Exercise material: Begin

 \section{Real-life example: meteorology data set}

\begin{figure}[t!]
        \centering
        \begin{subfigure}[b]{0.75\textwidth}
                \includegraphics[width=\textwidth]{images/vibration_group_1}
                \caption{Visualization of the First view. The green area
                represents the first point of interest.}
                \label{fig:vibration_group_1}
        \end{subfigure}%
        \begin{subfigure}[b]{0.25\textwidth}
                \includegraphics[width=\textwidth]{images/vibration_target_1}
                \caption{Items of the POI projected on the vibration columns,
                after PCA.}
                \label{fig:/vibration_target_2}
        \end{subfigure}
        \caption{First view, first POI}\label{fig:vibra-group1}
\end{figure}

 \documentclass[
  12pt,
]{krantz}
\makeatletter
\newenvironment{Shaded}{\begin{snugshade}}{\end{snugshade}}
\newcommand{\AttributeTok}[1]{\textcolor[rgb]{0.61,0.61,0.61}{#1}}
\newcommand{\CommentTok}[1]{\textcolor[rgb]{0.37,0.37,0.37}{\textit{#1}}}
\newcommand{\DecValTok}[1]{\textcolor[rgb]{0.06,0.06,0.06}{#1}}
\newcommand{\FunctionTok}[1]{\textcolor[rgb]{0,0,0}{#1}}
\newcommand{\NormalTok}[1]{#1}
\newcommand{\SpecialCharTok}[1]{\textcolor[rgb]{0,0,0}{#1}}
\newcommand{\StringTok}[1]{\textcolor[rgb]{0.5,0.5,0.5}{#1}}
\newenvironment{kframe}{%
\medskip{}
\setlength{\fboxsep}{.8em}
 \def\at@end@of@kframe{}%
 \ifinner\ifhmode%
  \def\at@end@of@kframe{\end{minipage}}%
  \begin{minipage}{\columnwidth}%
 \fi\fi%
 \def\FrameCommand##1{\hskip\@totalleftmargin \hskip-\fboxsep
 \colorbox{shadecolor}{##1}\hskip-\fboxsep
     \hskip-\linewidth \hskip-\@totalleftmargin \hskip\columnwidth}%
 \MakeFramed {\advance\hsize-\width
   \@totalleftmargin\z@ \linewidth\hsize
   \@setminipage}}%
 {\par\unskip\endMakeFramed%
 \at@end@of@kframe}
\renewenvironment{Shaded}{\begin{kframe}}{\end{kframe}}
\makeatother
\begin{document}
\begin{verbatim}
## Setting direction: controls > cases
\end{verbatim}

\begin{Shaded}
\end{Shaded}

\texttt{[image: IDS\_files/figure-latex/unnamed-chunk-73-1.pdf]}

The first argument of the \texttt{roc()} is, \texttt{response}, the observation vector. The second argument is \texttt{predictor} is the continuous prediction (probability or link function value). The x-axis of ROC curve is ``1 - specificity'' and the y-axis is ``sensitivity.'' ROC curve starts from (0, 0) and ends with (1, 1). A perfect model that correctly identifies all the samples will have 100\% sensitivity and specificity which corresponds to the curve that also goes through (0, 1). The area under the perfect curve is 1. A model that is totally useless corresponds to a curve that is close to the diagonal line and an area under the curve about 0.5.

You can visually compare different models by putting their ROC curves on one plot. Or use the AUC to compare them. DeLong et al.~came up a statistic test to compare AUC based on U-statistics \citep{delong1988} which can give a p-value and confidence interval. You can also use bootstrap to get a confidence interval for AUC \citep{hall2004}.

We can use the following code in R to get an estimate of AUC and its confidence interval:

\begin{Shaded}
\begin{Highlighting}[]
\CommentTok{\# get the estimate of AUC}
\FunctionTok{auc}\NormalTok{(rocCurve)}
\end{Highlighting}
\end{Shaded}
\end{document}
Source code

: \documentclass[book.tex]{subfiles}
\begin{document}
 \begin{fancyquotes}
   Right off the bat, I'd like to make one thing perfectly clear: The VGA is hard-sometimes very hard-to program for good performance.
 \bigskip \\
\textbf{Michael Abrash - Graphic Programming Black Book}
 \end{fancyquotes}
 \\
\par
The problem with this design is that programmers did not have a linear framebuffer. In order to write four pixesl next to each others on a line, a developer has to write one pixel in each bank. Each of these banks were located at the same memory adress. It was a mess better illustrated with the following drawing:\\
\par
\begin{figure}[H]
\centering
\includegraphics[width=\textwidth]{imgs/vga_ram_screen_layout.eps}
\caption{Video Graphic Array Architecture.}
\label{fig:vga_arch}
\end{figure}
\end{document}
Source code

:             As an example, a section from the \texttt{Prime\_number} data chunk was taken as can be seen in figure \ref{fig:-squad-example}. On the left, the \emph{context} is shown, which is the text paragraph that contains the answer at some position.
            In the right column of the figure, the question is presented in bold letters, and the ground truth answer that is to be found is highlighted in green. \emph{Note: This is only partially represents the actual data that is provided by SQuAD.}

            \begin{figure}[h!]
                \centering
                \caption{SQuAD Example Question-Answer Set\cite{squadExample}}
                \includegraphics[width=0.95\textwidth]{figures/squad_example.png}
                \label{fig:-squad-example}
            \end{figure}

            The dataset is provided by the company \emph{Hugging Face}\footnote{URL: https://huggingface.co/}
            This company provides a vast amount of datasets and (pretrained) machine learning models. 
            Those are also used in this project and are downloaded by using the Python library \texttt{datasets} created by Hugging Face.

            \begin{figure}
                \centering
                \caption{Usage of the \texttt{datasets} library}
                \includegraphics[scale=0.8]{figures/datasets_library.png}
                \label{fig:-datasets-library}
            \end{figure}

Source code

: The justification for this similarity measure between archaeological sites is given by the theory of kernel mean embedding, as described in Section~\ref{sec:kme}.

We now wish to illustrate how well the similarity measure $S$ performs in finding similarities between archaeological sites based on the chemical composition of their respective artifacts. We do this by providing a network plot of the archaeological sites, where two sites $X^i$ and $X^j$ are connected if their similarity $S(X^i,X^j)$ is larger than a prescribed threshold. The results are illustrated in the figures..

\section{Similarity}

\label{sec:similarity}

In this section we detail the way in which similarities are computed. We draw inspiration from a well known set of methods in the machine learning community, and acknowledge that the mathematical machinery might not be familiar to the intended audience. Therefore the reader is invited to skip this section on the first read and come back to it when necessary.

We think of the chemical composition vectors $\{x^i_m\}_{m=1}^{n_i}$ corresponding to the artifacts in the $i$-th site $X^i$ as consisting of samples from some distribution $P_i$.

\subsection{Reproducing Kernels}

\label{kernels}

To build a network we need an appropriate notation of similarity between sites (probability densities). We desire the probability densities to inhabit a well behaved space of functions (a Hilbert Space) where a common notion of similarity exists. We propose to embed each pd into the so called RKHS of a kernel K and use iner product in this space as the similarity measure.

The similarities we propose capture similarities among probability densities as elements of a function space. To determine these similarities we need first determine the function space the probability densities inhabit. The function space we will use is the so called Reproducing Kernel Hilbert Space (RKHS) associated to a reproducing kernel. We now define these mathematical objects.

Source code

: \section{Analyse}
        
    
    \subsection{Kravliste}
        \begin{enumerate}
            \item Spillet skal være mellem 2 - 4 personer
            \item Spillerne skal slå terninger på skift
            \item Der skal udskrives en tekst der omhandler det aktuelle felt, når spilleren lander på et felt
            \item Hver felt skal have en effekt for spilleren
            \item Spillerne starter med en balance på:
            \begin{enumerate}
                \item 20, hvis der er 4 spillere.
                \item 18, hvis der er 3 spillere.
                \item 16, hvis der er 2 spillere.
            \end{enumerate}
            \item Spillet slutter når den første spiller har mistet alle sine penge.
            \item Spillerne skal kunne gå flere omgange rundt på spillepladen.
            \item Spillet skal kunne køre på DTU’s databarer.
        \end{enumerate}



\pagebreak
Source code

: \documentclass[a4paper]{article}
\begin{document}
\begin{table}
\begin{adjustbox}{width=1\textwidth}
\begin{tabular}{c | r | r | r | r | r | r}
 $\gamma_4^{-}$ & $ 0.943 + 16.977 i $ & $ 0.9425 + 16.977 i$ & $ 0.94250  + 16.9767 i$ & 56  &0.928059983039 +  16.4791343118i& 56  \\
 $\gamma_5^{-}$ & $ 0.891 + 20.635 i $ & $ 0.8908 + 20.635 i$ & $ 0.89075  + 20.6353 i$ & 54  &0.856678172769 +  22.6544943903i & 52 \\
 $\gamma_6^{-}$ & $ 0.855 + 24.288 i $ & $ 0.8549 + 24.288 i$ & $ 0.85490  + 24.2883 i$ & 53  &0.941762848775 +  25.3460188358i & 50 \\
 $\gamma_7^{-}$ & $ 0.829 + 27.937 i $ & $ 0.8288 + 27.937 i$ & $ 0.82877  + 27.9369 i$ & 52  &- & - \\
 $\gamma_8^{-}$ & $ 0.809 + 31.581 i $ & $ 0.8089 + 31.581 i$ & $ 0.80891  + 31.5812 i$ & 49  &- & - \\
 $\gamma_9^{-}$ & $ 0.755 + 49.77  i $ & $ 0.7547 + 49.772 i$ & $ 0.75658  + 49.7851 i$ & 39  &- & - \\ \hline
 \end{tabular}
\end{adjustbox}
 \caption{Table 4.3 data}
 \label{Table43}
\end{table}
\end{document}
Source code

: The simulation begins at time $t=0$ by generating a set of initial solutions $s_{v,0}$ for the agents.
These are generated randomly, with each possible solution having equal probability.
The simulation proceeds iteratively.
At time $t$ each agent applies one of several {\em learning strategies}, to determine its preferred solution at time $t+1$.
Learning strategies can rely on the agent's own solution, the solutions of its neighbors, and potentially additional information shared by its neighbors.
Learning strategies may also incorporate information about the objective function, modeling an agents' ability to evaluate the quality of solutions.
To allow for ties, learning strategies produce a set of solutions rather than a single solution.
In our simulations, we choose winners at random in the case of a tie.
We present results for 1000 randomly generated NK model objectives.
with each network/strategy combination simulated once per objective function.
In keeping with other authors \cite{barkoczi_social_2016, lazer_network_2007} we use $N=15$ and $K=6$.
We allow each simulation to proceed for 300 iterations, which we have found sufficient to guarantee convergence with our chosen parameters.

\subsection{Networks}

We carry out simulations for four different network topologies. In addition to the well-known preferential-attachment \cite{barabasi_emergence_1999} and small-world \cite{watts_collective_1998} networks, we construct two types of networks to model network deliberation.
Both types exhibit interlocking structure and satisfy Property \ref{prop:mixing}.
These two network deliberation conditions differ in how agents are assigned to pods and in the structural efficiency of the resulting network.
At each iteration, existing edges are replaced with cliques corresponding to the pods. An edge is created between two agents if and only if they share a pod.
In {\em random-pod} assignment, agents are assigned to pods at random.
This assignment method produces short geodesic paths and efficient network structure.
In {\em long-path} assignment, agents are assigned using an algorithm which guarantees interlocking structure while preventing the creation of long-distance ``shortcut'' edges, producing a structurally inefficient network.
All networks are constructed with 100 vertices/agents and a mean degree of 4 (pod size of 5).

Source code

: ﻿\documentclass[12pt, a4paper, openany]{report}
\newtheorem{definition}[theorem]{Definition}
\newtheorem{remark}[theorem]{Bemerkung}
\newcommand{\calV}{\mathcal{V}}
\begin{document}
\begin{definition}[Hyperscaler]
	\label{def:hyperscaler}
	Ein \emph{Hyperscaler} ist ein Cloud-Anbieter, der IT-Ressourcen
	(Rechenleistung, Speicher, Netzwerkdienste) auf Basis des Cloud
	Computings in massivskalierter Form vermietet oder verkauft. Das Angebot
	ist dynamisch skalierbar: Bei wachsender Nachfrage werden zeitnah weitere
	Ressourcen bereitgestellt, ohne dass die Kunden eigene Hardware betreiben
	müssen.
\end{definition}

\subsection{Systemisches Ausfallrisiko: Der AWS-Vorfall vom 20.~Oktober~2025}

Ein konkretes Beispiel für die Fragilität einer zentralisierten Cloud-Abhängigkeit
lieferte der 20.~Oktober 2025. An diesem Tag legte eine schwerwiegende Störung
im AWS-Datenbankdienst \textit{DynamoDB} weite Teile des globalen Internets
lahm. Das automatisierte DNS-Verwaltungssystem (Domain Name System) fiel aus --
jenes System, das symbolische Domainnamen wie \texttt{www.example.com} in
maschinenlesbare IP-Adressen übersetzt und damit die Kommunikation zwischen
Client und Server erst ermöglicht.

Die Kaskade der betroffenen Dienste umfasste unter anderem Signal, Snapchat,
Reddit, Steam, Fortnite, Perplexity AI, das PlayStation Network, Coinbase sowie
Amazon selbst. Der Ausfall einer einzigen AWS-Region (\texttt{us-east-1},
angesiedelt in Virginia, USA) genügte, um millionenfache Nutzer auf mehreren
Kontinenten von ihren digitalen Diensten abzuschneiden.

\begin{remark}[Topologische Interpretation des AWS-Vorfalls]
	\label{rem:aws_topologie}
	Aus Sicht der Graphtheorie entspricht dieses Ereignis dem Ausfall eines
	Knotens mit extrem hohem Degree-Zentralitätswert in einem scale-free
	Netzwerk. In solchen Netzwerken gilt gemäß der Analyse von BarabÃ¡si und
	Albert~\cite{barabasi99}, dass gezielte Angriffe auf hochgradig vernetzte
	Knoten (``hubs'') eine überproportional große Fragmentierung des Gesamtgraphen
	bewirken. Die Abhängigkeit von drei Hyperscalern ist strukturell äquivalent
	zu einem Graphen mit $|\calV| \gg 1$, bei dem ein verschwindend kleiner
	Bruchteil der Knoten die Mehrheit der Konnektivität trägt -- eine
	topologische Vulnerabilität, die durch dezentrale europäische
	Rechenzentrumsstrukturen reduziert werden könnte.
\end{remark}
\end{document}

Exercise material: End

### Activity
Find each line of the data above that holds the word "probability", then copy it.

### Result of this task
The first argument of the \texttt{roc()} is, \texttt{response}, the observation vector. The second argument is \texttt{predictor} is the continuous prediction (probability or link function value). The x-axis of ROC curve is ``1 - specificity'' and the y-axis is ``sensitivity.'' ROC curve starts from (0, 0) and ends with (1, 1). A perfect model that correctly identifies all the samples will have 100\% sensitivity and specificity which corresponds to the curve that also goes through (0, 1). The area under the perfect curve is 1. A model that is totally useless corresponds to a curve that is close to the diagonal line and an area under the curve about 0.5.
To build a network we need an appropriate notation of similarity between sites (probability densities). We desire the probability densities to inhabit a well behaved space of functions (a Hilbert Space) where a common notion of similarity exists. We propose to embed each pd into the so called RKHS of a kernel K and use iner product in this space as the similarity measure.
The similarities we propose capture similarities among probability densities as elements of a function space. To determine these similarities we need first determine the function space the probability densities inhabit. The function space we will use is the so called Reproducing Kernel Hilbert Space (RKHS) associated to a reproducing kernel. We now define these mathematical objects.
These are generated randomly, with each possible solution having equal probability.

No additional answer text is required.